Foreword by Catherine Milner
The year 2020 will be remembered as one when we all became aware of the British coastline – not only because the Brexit debacle made one conscious of the isolation that the water surrounding our islands provides, but also because of the mass exodus of people from the city travelling to the British seaside in lieu of holidaying abroad.
Not since Edwardian times had the beaches of Devon and Dorset, Cornwall and Somerset been inundated with so many modern-day charabancs, windbreaks and sun hats.
This exhibition features forty works that document the more savage and lonelier parts of the coast; the craggy rocks of North Somerset or County Kerry or the leaden skies of Skye and Jersey.
Alan Cotton does not attempt to paint the ‘pretty’ parts of the coast, preferring instead the fierce and most dra- matic parts of it; the bits that point like daggers into the spray or stretch as muddy estuaries where there is barely a wave to be seen. Unusually for an artist, he often dives beyond the coast into the water; it might seem hard to animate something so formless but Cotton weaves extraordinary texture into what could otherwise be a featureless expanse of water.
Born in Redditch, Worcestershire, Cotton was brought up in a small house which he shared with his parents and four siblings.
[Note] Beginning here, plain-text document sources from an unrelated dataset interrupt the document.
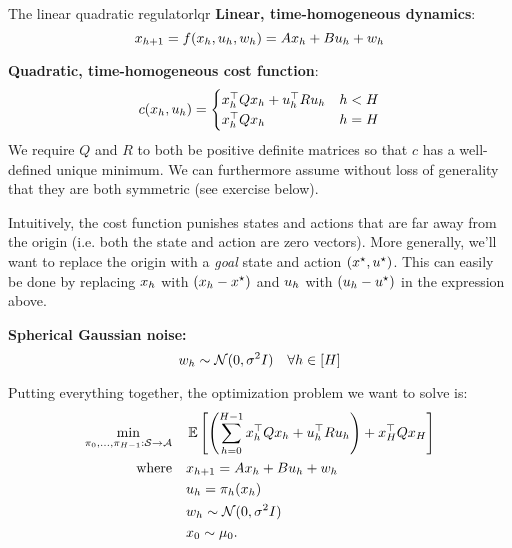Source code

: \documentclass[\main/main]{subfiles}
\begin{document}
\begin{definition}{The linear quadratic regulator}{lqr}
    \textbf{Linear, time-homogeneous dynamics}: \[
        x_{h+1} = f(x_h, u_h, w_h) = A x_h + B u_h + w_h
    \]

    \noindent \textbf{Quadratic, time-homogeneous cost function}:
    \[
        c(x_h, u_h) = \begin{cases}
            x_h^\top Q x_h + u_h^\top R u_h & h < H \\
            x_h^\top Q x_h & h = H
        \end{cases}
    \]
    We require $Q$ and $R$ to both be positive definite matrices so that $c$ has a well-defined unique minimum. We can furthermore assume without loss of generality that they are both symmetric (see exercise below).

    Intuitively, the cost function punishes states and actions that are far away from the origin (i.e. both the state and action are zero vectors). More generally, we'll want to replace the origin with a \emph{goal} state and action $(x^\star, u^\star)$. This can easily be done by replacing $x_h$ with $(x_h - x^\star)$ and $u_h$ with $(u_h - u^\star)$ in the expression above.
    

    \noindent \textbf{Spherical Gaussian noise:} \[ w_h \sim \mathcal{N}(0, \sigma^2 I) \quad \forall h \in [H] \]

    \noindent Putting everything together, the optimization problem we want to solve is:
    \begin{align*}
        \min_{\pi_0, \dots, \pi_{H-1} : \mathcal{S} \to \mathcal{A}} \quad & \operatorname*{\mathbb{E}} \left[ \left( \sum_{h=0}^{H-1} x_h^\top Q x_h + u_h^\top R u_h \right) + x_H^\top Q x_H \right] \\
        \textrm{where} \quad & x_{h+1} = A x_h + B u_h + w_h \\
        & u_h = \pi_h (x_h) \\
        & w_h \sim \mathcal{N}(0, \sigma^2 I) \\
        & x_0 \sim \mu_0.
    \end{align*}
\end{definition}
\end{document}
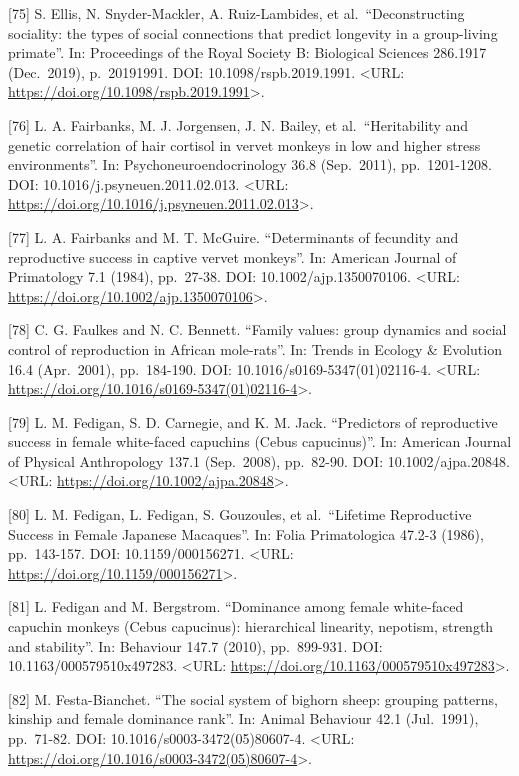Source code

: \documentclass[
]{article}
\begin{document}
{[}75{]} S. Ellis, N. Snyder-Mackler, A. Ruiz-Lambides, et
al.~``Deconstructing sociality: the types of social connections that
predict longevity in a group-living primate''. In: Proceedings of the
Royal Society B: Biological Sciences 286.1917 (Dec.~2019), p.~20191991.
DOI: 10.1098/rspb.2019.1991. \textless URL:
\url{https://doi.org/10.1098/rspb.2019.1991}\textgreater.

{[}76{]} L. A. Fairbanks, M. J. Jorgensen, J. N. Bailey, et
al.~``Heritability and genetic correlation of hair cortisol in vervet
monkeys in low and higher stress environments''. In:
Psychoneuroendocrinology 36.8 (Sep.~2011), pp.~1201-1208. DOI:
10.1016/j.psyneuen.2011.02.013. \textless URL:
\url{https://doi.org/10.1016/j.psyneuen.2011.02.013}\textgreater.

{[}77{]} L. A. Fairbanks and M. T. McGuire. ``Determinants of fecundity
and reproductive success in captive vervet monkeys''. In: American
Journal of Primatology 7.1 (1984), pp.~27-38. DOI:
10.1002/ajp.1350070106. \textless URL:
\url{https://doi.org/10.1002/ajp.1350070106}\textgreater.

{[}78{]} C. G. Faulkes and N. C. Bennett. ``Family values: group
dynamics and social control of reproduction in African mole-rats''. In:
Trends in Ecology \& Evolution 16.4 (Apr.~2001), pp.~184-190. DOI:
10.1016/s0169-5347(01)02116-4. \textless URL:
\url{https://doi.org/10.1016/s0169-5347(01)02116-4}\textgreater.

{[}79{]} L. M. Fedigan, S. D. Carnegie, and K. M. Jack. ``Predictors of
reproductive success in female white-faced capuchins (Cebus
capucinus)''. In: American Journal of Physical Anthropology 137.1
(Sep.~2008), pp.~82-90. DOI: 10.1002/ajpa.20848. \textless URL:
\url{https://doi.org/10.1002/ajpa.20848}\textgreater.

{[}80{]} L. M. Fedigan, L. Fedigan, S. Gouzoules, et al.~``Lifetime
Reproductive Success in Female Japanese Macaques''. In: Folia
Primatologica 47.2-3 (1986), pp.~143-157. DOI: 10.1159/000156271.
\textless URL: \url{https://doi.org/10.1159/000156271}\textgreater.

{[}81{]} L. Fedigan and M. Bergstrom. ``Dominance among female
white-faced capuchin monkeys (Cebus capucinus): hierarchical linearity,
nepotism, strength and stability''. In: Behaviour 147.7 (2010),
pp.~899-931. DOI: 10.1163/000579510x497283. \textless URL:
\url{https://doi.org/10.1163/000579510x497283}\textgreater.

{[}82{]} M. Festa-Bianchet. ``The social system of bighorn sheep:
grouping patterns, kinship and female dominance rank''. In: Animal
Behaviour 42.1 (Jul.~1991), pp.~71-82. DOI:
10.1016/s0003-3472(05)80607-4. \textless URL:
\url{https://doi.org/10.1016/s0003-3472(05)80607-4}\textgreater.
\end{document}
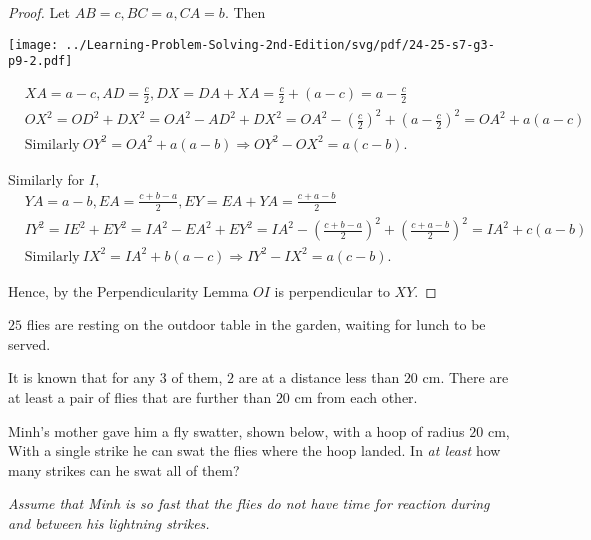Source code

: \documentclass{article}
\begin{document}
\begin{proof}
    Let $AB=c, BC=a, CA=b.$ Then 

    \begin{center}
        \texttt{[image: ../Learning-Problem-Solving-2nd-Edition/svg/pdf/24-25-s7-g3-p9-2.pdf]}
    \end{center}
    
    \[ 
        \begin{aligned}
            &XA = a-c, AD=\frac{c}{2}, DX = DA + XA = \frac{c}{2} + (a-c) = a - \frac{c}{2}\\
            &OX^2 = OD^2 + DX^2 = OA^2 - AD^2 + DX^2 = OA^2 - \left(\frac{c}{2}\right)^2 + \left(a - \frac{c}{2}\right)^2 = OA^2 + a(a-c)\\
            &\text{Similarly}\ OY^2 = OA^2 + a(a-b) \Rightarrow OY^2 - OX^2 = a(c-b).
        \end{aligned}
    \]

    Similarly for $I,$
    \[ 
        \begin{aligned}
            &YA=a-b, EA = \frac{c+b-a}{2}, EY = EA + YA = \frac{c+a-b}{2}\\
            &IY^2 = IE^2 + EY^2 = IA^2 - EA^2 + EY^2 = IA^2 - \left(\frac{c+b-a}{2}\right)^2 + \left(\frac{c+a-b}{2}\right)^2 = IA^2 + c(a-b)\\
            &\text{Similarly}\ IX^2 = IA^2 + b(a-c) \Rightarrow IY^2 - IX^2 = a(c-b).
        \end{aligned}
    \]

    Hence, by the Perpendicularity Lemma $OI$ is perpendicular to $XY.$
\end{proof}

\newpage

\begin{problem}
    $25$ flies are resting on the outdoor table in the garden, waiting for lunch to be served.
    \begin{itemize}[topsep=0pt, partopsep=0pt, itemsep=0pt]
        \ii It is known that for any $3$ of them, $2$ are at a distance less than $20$ cm.
        \ii There are at least a pair of flies that are further than $20$ cm from each other.
    \end{itemize}
    
    Minh's mother gave him a fly swatter, shown below, with a hoop of radius $20$ cm,
    With a single strike he can swat the flies where the hoop landed.
    In \textit{at least} how many strikes can he swat all of them?

    \textit{Assume that Minh is so fast that the flies do not have time for reaction during and between his lightning strikes.}
\end{problem}
\end{document}
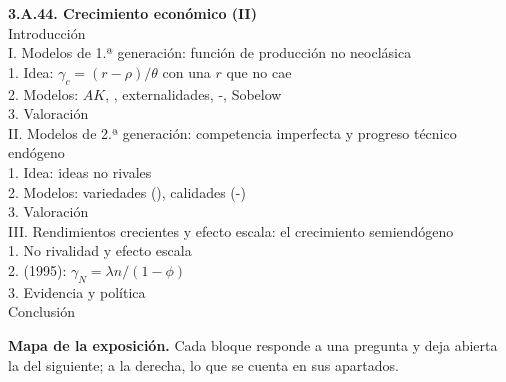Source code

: \documentclass[11pt]{article}
\begin{document}
\begin{esquema}
\textbf{3.A.44. Crecimiento económico (II)}\\[2pt]
Introducción\\
I. Modelos de 1.ª generación: función de producción no neoclásica\\
\hspace*{1.5em}1. Idea: $\gamma_c=(r-\rho)/\theta$ con una $r$ que no cae\\
\hspace*{1.5em}2. Modelos: $AK$, , externalidades, -, Sobelow\\
\hspace*{1.5em}3. Valoración\\
II. Modelos de 2.ª generación: competencia imperfecta y progreso técnico endógeno\\
\hspace*{1.5em}1. Idea: ideas no rivales\\
\hspace*{1.5em}2. Modelos: variedades (), calidades (-)\\
\hspace*{1.5em}3. Valoración\\
III. Rendimientos crecientes y efecto escala: el crecimiento semiendógeno\\
\hspace*{1.5em}1. No rivalidad y efecto escala\\
\hspace*{1.5em}2.  (1995): $\gamma_N=\lambda n/(1-\phi)$\\
\hspace*{1.5em}3. Evidencia y política\\
Conclusión
\end{esquema}

\begin{anotaciones}
\textbf{Mapa de la exposición.} Cada bloque responde a una pregunta y deja abierta la del siguiente; a la derecha, lo que se cuenta en sus apartados.
\begin{infografiacaja}
\caption{Mapa de la exposición: la pregunta de cada bloque y el hilo que los une}\label{figu:mapa-tema}
\end{infografiacaja}
\end{anotaciones}
\end{document}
‘We all lived in one room with no electricity and my job was to fetch coke from the coke factory for the neighbours’ he recollects. ‘My mother was saintly; she worked incredibly hard – up at 6.30am to work at the milk factory. After finishing that she would go to school to help with the school dinners and then, in the evening would return to the milk factory for the evening shift. She did anything to make some money.’
The countryside saved him, he says, from his cramped domestic circumstances – the vast expanses of cornfields and open skies offered a liberation.
His instinct – which has never left him – was to lose himself through painting. ‘I wasn’t a very good pupil at school because I was always in the art room’ he says. Not being able to afford proper brushes, the earliest he used to be made by his mother from her own hair.
After leaving Redditch grammar school, Cotton went to Bournville and then Birmingham art schools where the distinguished naïf landscapist, Norman Neasom, was his tutor.
‘He taught me to be myself and like me was a local boy made good – he was a great inspiration.’
Since this period Cotton has moved to Devon and expanded his practise beyond just landscape painting.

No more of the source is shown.